Will Europe’s key climate tool become a fossil fuel subsidy scheme?

NGOs are calling for governments to live up to their promises to end fossil fuel subsidies, picture from a meeting in Rome. Photo: Legambiente

This week, the UN climate talks continue in Bonn on how to implement the landmark Paris climate change Agreement. At the same time in Brussels, the EU’s Emissions Trading System (EU ETS) revision is drawing to an end. The biggest carbon market in the world, the EU ETS should lead by example, promoting a just transition towards a low-carbon future. Instead, it risks becoming a coal investment tool that locks in unsustainable energy infrastructure and prevents us from reaching the Paris goals.

On Wednesday, representatives of the European Parliament, the EU Member States and the EU Commission will meet for the sixth (and last?) time with the aim to strike a deal on the reform of the EU’s carbon market for the 2021-2030 period.

The last remaining open issue is by how much and under what conditions the lower income countries -often reliant on coal- can use the EU ETS to support their energy providers.   

Currently, under the Article10c, countries like Poland can issue free pollution permits to their energy providers, on the condition that they invest the equivalent amount of money in diversifying and modernising their energy production. However, 90% of these investments have gone or are expected to go to support existing fossil fuel infrastructure. This derogation of the rules was supposed to be temporary until 2019, but has been extended by another 10 years in the current proposal.

Furthermore, a Modernisation Fund will be set up to channel funds to lower income countries for a similar purpose, to help them transition towards more sustainable energy systems.

EU lawmakers want to prevent ETS coal subsidies

The European Parliament has introduced a pollution limit on the plants that can benefit from these measures. The so called emissions performance standard would effectively exclude any investments in coal.

The Parliament’s call was echoed by the governments of Denmark, France, Germany, Luxembourg, Netherlands, Sweden and United Kingdom who recently wrote to the Estonian presidency, urging the other EU Member States to ensure that the Modernisation Fund would not be used to support any solid fossil fuel based energy generation – such as coal.

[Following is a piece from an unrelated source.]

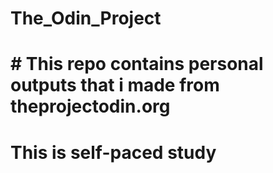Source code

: # The_Odin_Project
# # This repo contains personal outputs that i made from theprojectodin.org
# This is self-paced study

A recent report by CAN-Europe and Overseas Development Institute found that in spite of pledges to phase out fossil fuel subsidies by 2020, 11 European governments and the EU spent a whopping 112 billion euros of taxpayer money per year in oil, gas and coal projects in Europe between 2014-2016.

Depending on the final outcome of the current talks, the over generous free allocation and the provisions allowing lower income member states to support coal could make the EU ETS a massive fossil fuel subsidy scheme with an estimated 160 billion euros (assuming an average price of 20 euros per tonne) to be potentially channeled towards the biggest polluters between 2021-2030.

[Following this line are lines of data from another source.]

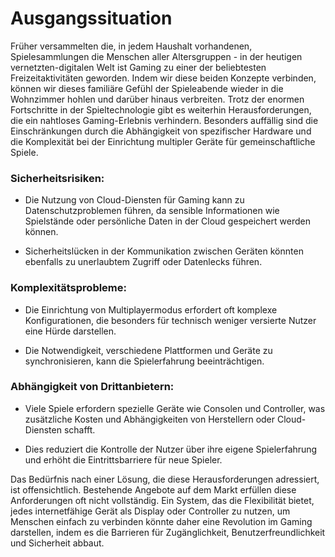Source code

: # Ausgangssituation
Früher versammelten die, in jedem Haushalt vorhandenen, Spielesammlungen die Menschen aller Altersgruppen - in der heutigen vernetzten-digitalen Welt ist Gaming zu einer der beliebtesten Freizeitaktivitäten geworden.
Indem wir diese beiden Konzepte verbinden, können wir dieses familiäre Gefühl der Spieleabende wieder in die Wohnzimmer hohlen und darüber hinaus verbreiten.
Trotz der enormen Fortschritte in der Spieltechnologie gibt es weiterhin Herausforderungen, die ein nahtloses Gaming-Erlebnis verhindern.
Besonders auffällig sind die Einschränkungen durch die Abhängigkeit von spezifischer Hardware und die Komplexität bei der Einrichtung multipler Geräte für gemeinschaftliche Spiele.

### Sicherheitsrisiken:

  - Die Nutzung von Cloud-Diensten für Gaming kann zu Datenschutzproblemen führen, da sensible Informationen wie Spielstände oder persönliche Daten in der Cloud gespeichert werden können.

  - Sicherheitslücken in der Kommunikation zwischen Geräten könnten ebenfalls zu unerlaubtem Zugriff oder Datenlecks führen.

### Komplexitätsprobleme:

  - Die Einrichtung von Multiplayermodus erfordert oft komplexe Konfigurationen, die besonders für technisch weniger versierte Nutzer eine Hürde darstellen.

  - Die Notwendigkeit, verschiedene Plattformen und Geräte zu synchronisieren, kann die Spielerfahrung beeinträchtigen.

### Abhängigkeit von Drittanbietern:

  - Viele Spiele erfordern spezielle Geräte wie Consolen und Controller, was zusätzliche Kosten und Abhängigkeiten von Herstellern oder Cloud-Diensten schafft.

  - Dies reduziert die Kontrolle der Nutzer über ihre eigene Spielerfahrung und erhöht die Eintrittsbarriere für neue Spieler.

Das Bedürfnis nach einer Lösung, die diese Herausforderungen adressiert, ist offensichtlich.
Bestehende Angebote auf dem Markt erfüllen diese Anforderungen oft nicht vollständig.
Ein System, das die Flexibilität bietet, jedes internetfähige Gerät als Display oder Controller zu nutzen, um Menschen einfach zu verbinden könnte daher eine Revolution im Gaming darstellen, indem es die Barrieren für Zugänglichkeit, Benutzerfreundlichkeit und Sicherheit abbaut.
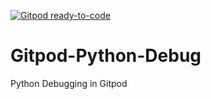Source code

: [![Gitpod ready-to-code](https://img.shields.io/badge/Gitpod-ready--to--code-blue?logo=gitpod)](https://gitpod.io/#https://github.com/JesterOrNot/Gitpod-Python-Debug)

# Gitpod-Python-Debug
Python Debugging in Gitpod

The subsidies come in different forms, but they all share the sinister side effects: They drive dangerous climate change, fuel the air pollution crisis and contamination of our land. They make the urgently needed energy transition more expensive and distort markets, leading to an unfair competition between fossil fuels and renewable, sustainable energy sources.

As the rules to put the Paris Agreement into action are being fleshed out, it is time for European governments to walk the talk and stop subsidising a climate and environment disaster. A place to start: fix the rules of the EU ETS so that it doesn’t become another fossil fuel subsidy but instead drives the low-carbon transition of Europe’s energy and industry sectors.